The weather is so idyllic here in Southern California that there really isn't ever a bad time to catch an outdoor show. That said, when summer rolls around there are plenty to choose from. Here are 10 that we feel are worth highlighting.
1. Post Malone at Hollywood Bowl, June 27
Texas-raised rebel Post Malone must be one of the most unpredictable (and, surely, at 22 one of the youngest) performers to ever headline the storied but often safe Hollywood Bowl. His innately maverick persona and carefree skipping through hip-hop, R&B, country and grunge — plus an AutoTune-augmented vocal style that warbles intriguingly between rapping and singing — have made his live performances even more of a melting-pot middle finger than his “ft.”-heavy recordings.

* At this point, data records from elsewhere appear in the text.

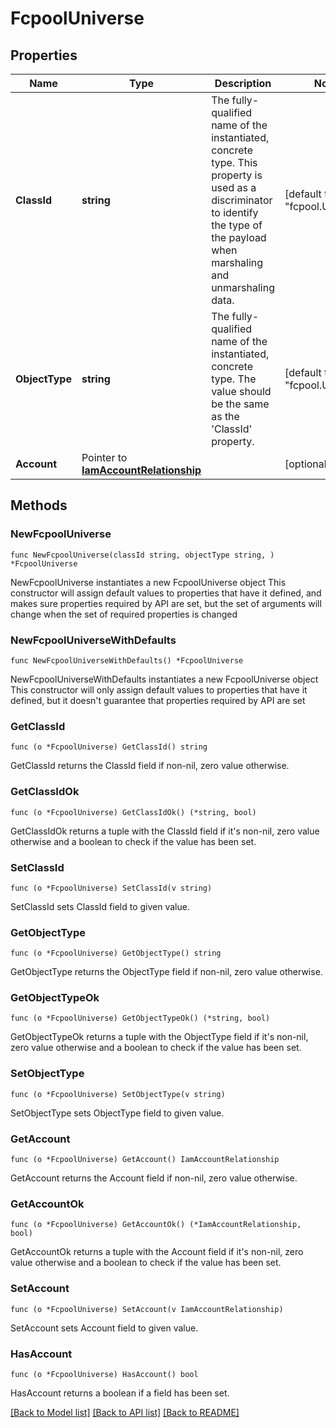 # FcpoolUniverse

## Properties

Name | Type | Description | Notes
------------ | ------------- | ------------- | -------------
**ClassId** | **string** | The fully-qualified name of the instantiated, concrete type. This property is used as a discriminator to identify the type of the payload when marshaling and unmarshaling data. | [default to "fcpool.Universe"]
**ObjectType** | **string** | The fully-qualified name of the instantiated, concrete type. The value should be the same as the &#39;ClassId&#39; property. | [default to "fcpool.Universe"]
**Account** | Pointer to [**IamAccountRelationship**](iam.Account.Relationship.md) |  | [optional] 

## Methods

### NewFcpoolUniverse

`func NewFcpoolUniverse(classId string, objectType string, ) *FcpoolUniverse`

NewFcpoolUniverse instantiates a new FcpoolUniverse object
This constructor will assign default values to properties that have it defined,
and makes sure properties required by API are set, but the set of arguments
will change when the set of required properties is changed

### NewFcpoolUniverseWithDefaults

`func NewFcpoolUniverseWithDefaults() *FcpoolUniverse`

NewFcpoolUniverseWithDefaults instantiates a new FcpoolUniverse object
This constructor will only assign default values to properties that have it defined,
but it doesn't guarantee that properties required by API are set

### GetClassId

`func (o *FcpoolUniverse) GetClassId() string`

GetClassId returns the ClassId field if non-nil, zero value otherwise.

### GetClassIdOk

`func (o *FcpoolUniverse) GetClassIdOk() (*string, bool)`

GetClassIdOk returns a tuple with the ClassId field if it's non-nil, zero value otherwise
and a boolean to check if the value has been set.

### SetClassId

`func (o *FcpoolUniverse) SetClassId(v string)`

SetClassId sets ClassId field to given value.


### GetObjectType

`func (o *FcpoolUniverse) GetObjectType() string`

GetObjectType returns the ObjectType field if non-nil, zero value otherwise.

### GetObjectTypeOk

`func (o *FcpoolUniverse) GetObjectTypeOk() (*string, bool)`

GetObjectTypeOk returns a tuple with the ObjectType field if it's non-nil, zero value otherwise
and a boolean to check if the value has been set.

### SetObjectType

`func (o *FcpoolUniverse) SetObjectType(v string)`

SetObjectType sets ObjectType field to given value.


### GetAccount

`func (o *FcpoolUniverse) GetAccount() IamAccountRelationship`

GetAccount returns the Account field if non-nil, zero value otherwise.

### GetAccountOk

`func (o *FcpoolUniverse) GetAccountOk() (*IamAccountRelationship, bool)`

GetAccountOk returns a tuple with the Account field if it's non-nil, zero value otherwise
and a boolean to check if the value has been set.

### SetAccount

`func (o *FcpoolUniverse) SetAccount(v IamAccountRelationship)`

SetAccount sets Account field to given value.

### HasAccount

`func (o *FcpoolUniverse) HasAccount() bool`

HasAccount returns a boolean if a field has been set.


[[Back to Model list]](../README.md#documentation-for-models) [[Back to API list]](../README.md#documentation-for-api-endpoints) [[Back to README]](../README.md)


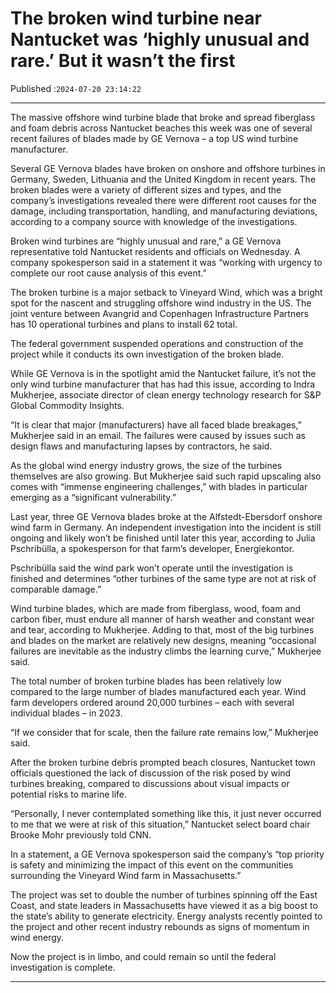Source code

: # The broken wind turbine near Nantucket was ‘highly unusual and rare.’ But it wasn’t the first

Published :`2024-07-20 23:14:22`

---

The massive offshore wind turbine blade that broke and spread fiberglass and foam debris across Nantucket beaches this week was one of several recent failures of blades made by GE Vernova – a top US wind turbine manufacturer.

Several GE Vernova blades have broken on onshore and offshore turbines in Germany, Sweden, Lithuania and the United Kingdom in recent years. The broken blades were a variety of different sizes and types, and the company’s investigations revealed there were different root causes for the damage, including transportation, handling, and manufacturing deviations, according to a company source with knowledge of the investigations.

Broken wind turbines are “highly unusual and rare,” a GE Vernova representative told Nantucket residents and officials on Wednesday. A company spokesperson said in a statement it was “working with urgency to complete our root cause analysis of this event.”

The broken turbine is a major setback to Vineyard Wind, which was a bright spot for the nascent and struggling offshore wind industry in the US. The joint venture between Avangrid and Copenhagen Infrastructure Partners has 10 operational turbines and plans to install 62 total.

The federal government suspended operations and construction of the project while it conducts its own investigation of the broken blade.

While GE Vernova is in the spotlight amid the Nantucket failure, it’s not the only wind turbine manufacturer that has had this issue, according to Indra Mukherjee, associate director of clean energy technology research for S&P Global Commodity Insights.

“It is clear that major (manufacturers) have all faced blade breakages,” Mukherjee said in an email. The failures were caused by issues such as design flaws and manufacturing lapses by contractors, he said.

As the global wind energy industry grows, the size of the turbines themselves are also growing. But Mukherjee said such rapid upscaling also comes with “immense engineering challenges,” with blades in particular emerging as a “significant vulnerability.”

Last year, three GE Vernova blades broke at the Alfstedt-Ebersdorf onshore wind farm in Germany. An independent investigation into the incident is still ongoing and likely won’t be finished until later this year, according to Julia Pschribülla, a spokesperson for that farm’s developer, Energiekontor.

Pschribülla said the wind park won’t operate until the investigation is finished and determines “other turbines of the same type are not at risk of comparable damage.”

Wind turbine blades, which are made from fiberglass, wood, foam and carbon fiber, must endure all manner of harsh weather and constant wear and tear, according to Mukherjee. Adding to that, most of the big turbines and blades on the market are relatively new designs, meaning “occasional failures are inevitable as the industry climbs the learning curve,” Mukherjee said.

The total number of broken turbine blades has been relatively low compared to the large number of blades manufactured each year. Wind farm developers ordered around 20,000 turbines – each with several individual blades – in 2023.

“If we consider that for scale, then the failure rate remains low,” Mukherjee said.

After the broken turbine debris prompted beach closures, Nantucket town officials questioned the lack of discussion of the risk posed by wind turbines breaking, compared to discussions about visual impacts or potential risks to marine life.

“Personally, I never contemplated something like this, it just never occurred to me that we were at risk of this situation,” Nantucket select board chair Brooke Mohr previously told CNN.

In a statement, a GE Vernova spokesperson said the company’s “top priority is safety and minimizing the impact of this event on the communities surrounding the Vineyard Wind farm in Massachusetts.”

The project was set to double the number of turbines spinning off the East Coast, and state leaders in Massachusetts have viewed it as a big boost to the state’s ability to generate electricity. Energy analysts recently pointed to the project and other recent industry rebounds as signs of momentum in wind energy.

Now the project is in limbo, and could remain so until the federal investigation is complete.

---

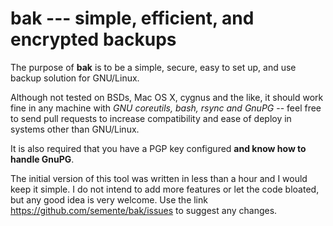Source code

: # bak --- simple, efficient, and encrypted backups

The purpose of **bak** is to be a simple, secure, easy to set up, and
use backup solution for GNU/Linux.

Although not tested on BSDs, Mac OS X, cygnus and the like, it should
work fine in any machine with *GNU coreutils, bash, rsync and GnuPG*
-- feel free to send pull requests to increase compatibility and ease
of deploy in systems other than GNU/Linux.

It is also required that you have a PGP key configured **and know how
to handle GnuPG**.

The initial version of this tool was written in less than a hour and I
would keep it simple. I do not intend to add more features or let the
code bloated, but any good idea is very welcome. Use the link
https://github.com/semente/bak/issues to suggest any changes.
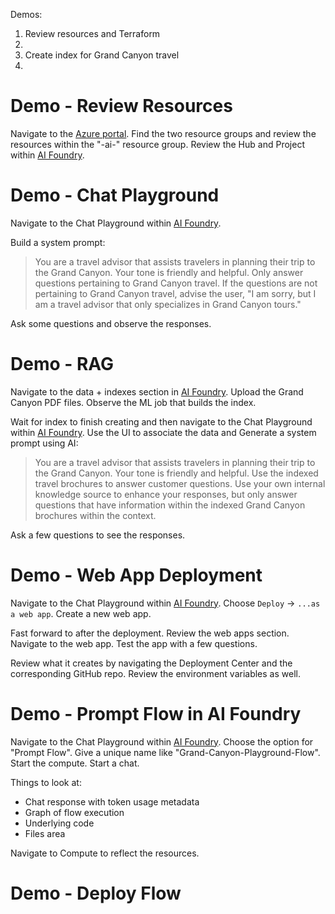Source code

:Demos:
1. Review resources and Terraform
1.
1. Create index for Grand Canyon travel
1. 


# Demo - Review Resources
Navigate to the [Azure portal](https://portal.azure.com). Find the two resource groups and review the resources within the "-ai-" resource group. Review the Hub and Project within [AI Foundry](https://ai.azure.com).

# Demo - Chat Playground
Navigate to the Chat Playground within [AI Foundry](https://ai.azure.com).

Build a system prompt:
> You are a travel advisor that assists travelers in planning their trip to the Grand Canyon. Your tone is friendly and helpful. Only answer questions pertaining to Grand Canyon travel. If the questions are not pertaining to Grand Canyon travel, advise the user, "I am sorry, but I am a travel advisor that only specializes in Grand Canyon tours."

Ask some questions and observe the responses.

# Demo - RAG
Navigate to the data + indexes section in [AI Foundry](https://ai.azure.com). Upload the Grand Canyon PDF files. Observe the ML job that builds the index.

Wait for index to finish creating and then navigate to the Chat Playground within [AI Foundry](https://ai.azure.com). Use the UI to associate the data and Generate a system prompt using AI:
> You are a travel advisor that assists travelers in planning their trip to the Grand Canyon. Your tone is friendly and helpful. Use the indexed travel brochures to answer customer questions. Use your own internal knowledge source to enhance your responses, but only answer questions that have information within the indexed Grand Canyon brochures within the context.

Ask a few questions to see the responses.

# Demo - Web App Deployment
Navigate to the Chat Playground within [AI Foundry](https://ai.azure.com). Choose `Deploy` -> `...as a web app`. Create a new web app. 

Fast forward to after the deployment. Review the web apps section. Navigate to the web app. Test the app with a few questions.

Review what it creates by navigating the Deployment Center and the corresponding GitHub repo. Review the environment variables as well.


# Demo - Prompt Flow in AI Foundry
Navigate to the Chat Playground within [AI Foundry](https://ai.azure.com). Choose the option for "Prompt Flow". Give a unique name like "Grand-Canyon-Playground-Flow". Start the compute. Start a chat. 

Things to look at:
- Chat response with token usage metadata
- Graph of flow execution
- Underlying code
- Files area

Navigate to Compute to reflect the resources.

# Demo - Deploy Flow
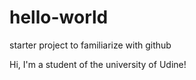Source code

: # hello-world
starter project to familiarize with github

Hi, I'm a student of the university of Udine!
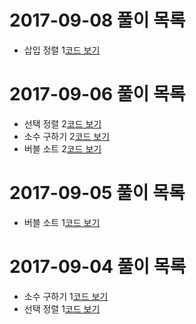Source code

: # 2017-09-08 풀이 목록
* 삽입 정렬 1[코드 보기](insertionsort/A.java)
# 2017-09-06 풀이 목록
* 선택 정렬 2[코드 보기](selectionsort/B.java)
* 소수 구하기 2[코드 보기](primenumber/B.java)
* 버블 소트 2[코드 보기](bubblesort/B.java)
# 2017-09-05 풀이 목록
* 버블 소트 1[코드 보기](bubblesort/A.java)
# 2017-09-04 풀이 목록
* 소수 구하기 1[코드 보기](primenumber/A.java)
* 선택 정렬 1[코드 보기](selectionsort/A.java)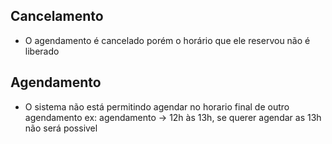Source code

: ## Cancelamento

- O agendamento é cancelado porém o horário que ele reservou não é liberado

## Agendamento

- O sistema não está permitindo agendar no horario final de outro agendamento
  ex: agendamento -> 12h às 13h, se querer agendar as 13h não será possivel
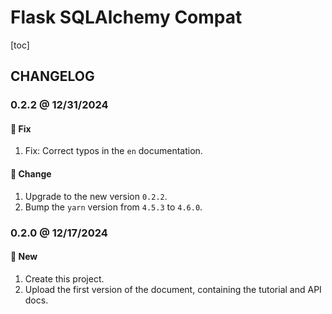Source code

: # Flask SQLAlchemy Compat

[toc]

## CHANGELOG

### 0.2.2 @ 12/31/2024

#### :wrench: Fix

1. Fix: Correct typos in the `en` documentation.

#### :floppy_disk: Change

1. Upgrade to the new version `0.2.2`.
2. Bump the `yarn` version from `4.5.3` to `4.6.0`.

### 0.2.0 @ 12/17/2024

#### :mega: New

1. Create this project.
2. Upload the first version of the document, containing the tutorial and API docs.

With listeners more promiscuous than ever in an era of free, instantly accessible music, Malone is perhaps the loudest voice of his genre-less generation.
2. Dead & Company at Dodger Stadium, July 7
While veteran Deadheads may bridle at this latest Grateful Dead spinoff, recent converts who’ve known mostly the band’s diluted post–Jerry Garcia incarnations — The Other Ones, The Dead, Furthur — have taken Dead & Company in stride. There’s an undeniable multigenerational chemistry between core Grateful Dead members Bob Weir, Mickey Hart and Bill Kreutzmann and their “Company,” comprising Oteil Burbridge, Jeff Chimenti and the incongruously clean-cut John Mayer. Chart-topper Mayer has introduced a fresh generation of fans to the Dead, evidenced by this living legacy headlining the 56,000-capacity Dodger Stadium.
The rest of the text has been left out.